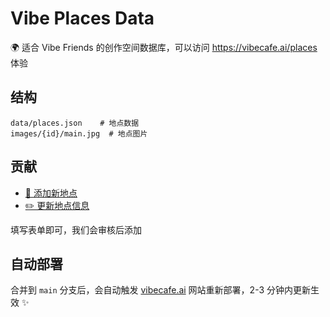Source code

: # Vibe Places Data

🌍 适合 Vibe Friends 的创作空间数据库，可以访问 https://vibecafe.ai/places 体验

## 结构

```
data/places.json    # 地点数据
images/{id}/main.jpg  # 地点图片
```

## 贡献

- [📝 添加新地点](../../issues/new?template=new-place.yml)
- [✏️ 更新地点信息](../../issues/new?template=update-place.yml)

填写表单即可，我们会审核后添加

## 自动部署

合并到 `main` 分支后，会自动触发 [vibecafe.ai](https://vibecafe.ai) 网站重新部署，2-3 分钟内更新生效 ✨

PROBLEM - Only the lines from the one with "- [✏️ 更新地点信息](../../issues/new?template=update-place.yml)" through the last line of the records belong in the answer, each copied exactly.

RESPONSE TO THIS TASK -
- [✏️ 更新地点信息](../../issues/new?template=update-place.yml)

填写表单即可，我们会审核后添加

## 自动部署

合并到 `main` 分支后，会自动触发 [vibecafe.ai](https://vibecafe.ai) 网站重新部署，2-3 分钟内更新生效 ✨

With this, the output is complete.